September 1999
Split Mode Is Critical For Upgrading Fault Tolerant Systems
BY JEFF HIRSCHL
In most features, we avoid running vendor-specific material. However, for articles
directed at the Internet telephony developer community, a less generic and more
nuts-and-bolts approach seems appropriate. Of course, such an approach is by its very
nature more vendor-specific. To help readers distinguish between ordinary features and
development-oriented features, we run the latter under the heading Developers
Corner.
Using split mode, an operator can reduce planned fault tolerant application downtime
resulting from an operating system, application, or CPU module upgrade to as little as a
few seconds for a typical system configuration. The split-mode process also preserves the
old operating environment while the new, upgraded environment is thoroughly tested. Either
the old or new environments can provide application service, and the old environment is
available until the service provider decides to commit the new environment to fault
tolerant operation.
FX SERIES ARCHITECTURE OVERVIEW
Motorolas FX Series fault tolerant architecture, features a redundant set
of CPU and input/output (I/O) modules residing on two separate I/O domains. As shown, CPU
modules have access to both I/O domains. Each I/O domain includes a system I/O bus, used
to pass data, and a maintenance bus (MBUS), used to control system modules. Via the MBUS,
the system can power any module on and off, making it easy to shut down and effectively
isolate a module from the rest of the configuration. The following I/O module types are
currently available:
- Multi-function I/O (MFIO) Module Ethernet and SCSI with on-board disks and/or
removable media drives.
- Asynchronous Communications Module 16 ports.
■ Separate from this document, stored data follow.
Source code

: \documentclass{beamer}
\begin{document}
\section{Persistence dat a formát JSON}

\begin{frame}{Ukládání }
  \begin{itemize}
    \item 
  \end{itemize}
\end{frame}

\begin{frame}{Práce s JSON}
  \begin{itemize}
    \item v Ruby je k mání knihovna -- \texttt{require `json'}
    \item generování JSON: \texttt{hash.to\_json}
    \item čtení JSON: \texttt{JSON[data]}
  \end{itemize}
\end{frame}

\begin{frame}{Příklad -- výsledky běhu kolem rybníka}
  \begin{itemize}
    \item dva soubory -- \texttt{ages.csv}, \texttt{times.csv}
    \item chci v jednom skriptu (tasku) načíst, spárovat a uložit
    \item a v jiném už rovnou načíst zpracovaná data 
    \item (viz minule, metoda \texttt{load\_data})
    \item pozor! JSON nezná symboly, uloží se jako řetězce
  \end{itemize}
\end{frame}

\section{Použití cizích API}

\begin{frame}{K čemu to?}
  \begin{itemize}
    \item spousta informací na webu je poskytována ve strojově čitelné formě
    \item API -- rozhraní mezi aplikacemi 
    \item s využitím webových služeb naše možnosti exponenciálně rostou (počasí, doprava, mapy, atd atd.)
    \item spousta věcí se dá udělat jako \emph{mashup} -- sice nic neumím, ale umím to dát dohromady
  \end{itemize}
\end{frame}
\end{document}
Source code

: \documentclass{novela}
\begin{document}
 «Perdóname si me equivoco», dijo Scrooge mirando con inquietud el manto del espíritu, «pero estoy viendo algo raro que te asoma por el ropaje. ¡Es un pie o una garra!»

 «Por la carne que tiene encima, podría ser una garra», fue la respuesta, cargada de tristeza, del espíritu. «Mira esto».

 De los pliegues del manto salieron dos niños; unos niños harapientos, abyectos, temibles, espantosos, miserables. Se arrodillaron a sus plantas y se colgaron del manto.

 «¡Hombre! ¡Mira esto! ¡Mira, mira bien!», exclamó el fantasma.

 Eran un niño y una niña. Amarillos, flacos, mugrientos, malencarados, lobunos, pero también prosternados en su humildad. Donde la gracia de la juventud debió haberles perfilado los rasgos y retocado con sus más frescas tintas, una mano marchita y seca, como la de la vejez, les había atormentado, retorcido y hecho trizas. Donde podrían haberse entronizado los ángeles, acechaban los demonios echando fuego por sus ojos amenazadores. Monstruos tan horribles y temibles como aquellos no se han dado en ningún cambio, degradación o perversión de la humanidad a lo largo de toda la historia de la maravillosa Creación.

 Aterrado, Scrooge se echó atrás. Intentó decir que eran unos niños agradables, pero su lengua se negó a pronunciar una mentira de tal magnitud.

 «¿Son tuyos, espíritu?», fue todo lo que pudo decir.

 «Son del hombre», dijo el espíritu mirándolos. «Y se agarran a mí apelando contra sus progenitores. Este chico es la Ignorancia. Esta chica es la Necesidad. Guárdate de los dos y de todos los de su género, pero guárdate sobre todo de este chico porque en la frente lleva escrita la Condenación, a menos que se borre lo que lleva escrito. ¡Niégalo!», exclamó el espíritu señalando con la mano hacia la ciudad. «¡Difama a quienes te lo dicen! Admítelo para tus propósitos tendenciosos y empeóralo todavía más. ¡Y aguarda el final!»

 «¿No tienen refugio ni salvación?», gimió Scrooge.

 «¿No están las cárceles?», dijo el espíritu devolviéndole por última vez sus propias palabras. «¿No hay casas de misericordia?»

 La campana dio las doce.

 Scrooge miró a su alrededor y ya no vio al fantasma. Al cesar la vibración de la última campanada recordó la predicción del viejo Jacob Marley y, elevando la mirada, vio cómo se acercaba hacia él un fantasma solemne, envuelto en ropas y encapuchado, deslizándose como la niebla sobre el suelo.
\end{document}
- Other I/O Modules Motorola I/O modules are available for Ethernet, SS7, T1/E1,
and X.25 protocols.
I/O modules are normally configured on separate I/O domains as redundant pairs. In most
cases, multiple pairs of each module type can be configured. To provide data redundancy,
the disks within an MFIO module are generally mirrored to the corresponding MFIO module in
the opposite I/O domain.
Figure 1 shows two sets of redundant MFIO modules,
an optional Async board, and a notation that other modules could be configured. One pair
of MFIO modules contains the systems mirrored root volume group (VG), used generally
for system support files, while the other pair contains a mirrored data volume group,
which contains application data.
An FX Series system contains either two or three CPU modules, each of which contains a
CPU and local memory. Each CPU module executes code from its own local memory in lockstep
with the other CPU modules. Only one module, the master, makes I/O bus accesses. The
remaining CPU modules, known as checkers, must agree with the master on all addresses and
data passed on either system I/O bus. Any disagreement causes a dynamic reevaluation of
the system configuration, which may include shutdown of a bad module or change of
mastership.
At any time, a CPU module or I/O module can fail or be hot-pulled, and the system will
automatically switch operation to a redundant module. If a failed module happens to be the
master CPU module, a new master CPU module is chosen.
SPLIT MODE USES
Split mode eliminates hours of planned downtime for the following upgrades:
- Operating system software updates or upgrades.
- Application software upgrades.
- CPU module upgrades.
- CPU module firmware upgrades.
Split mode is not used for operations that can be done in normal fault tolerant mode on
the FX Series, such as:
- Routine replacement of any module with another of the same type and revision.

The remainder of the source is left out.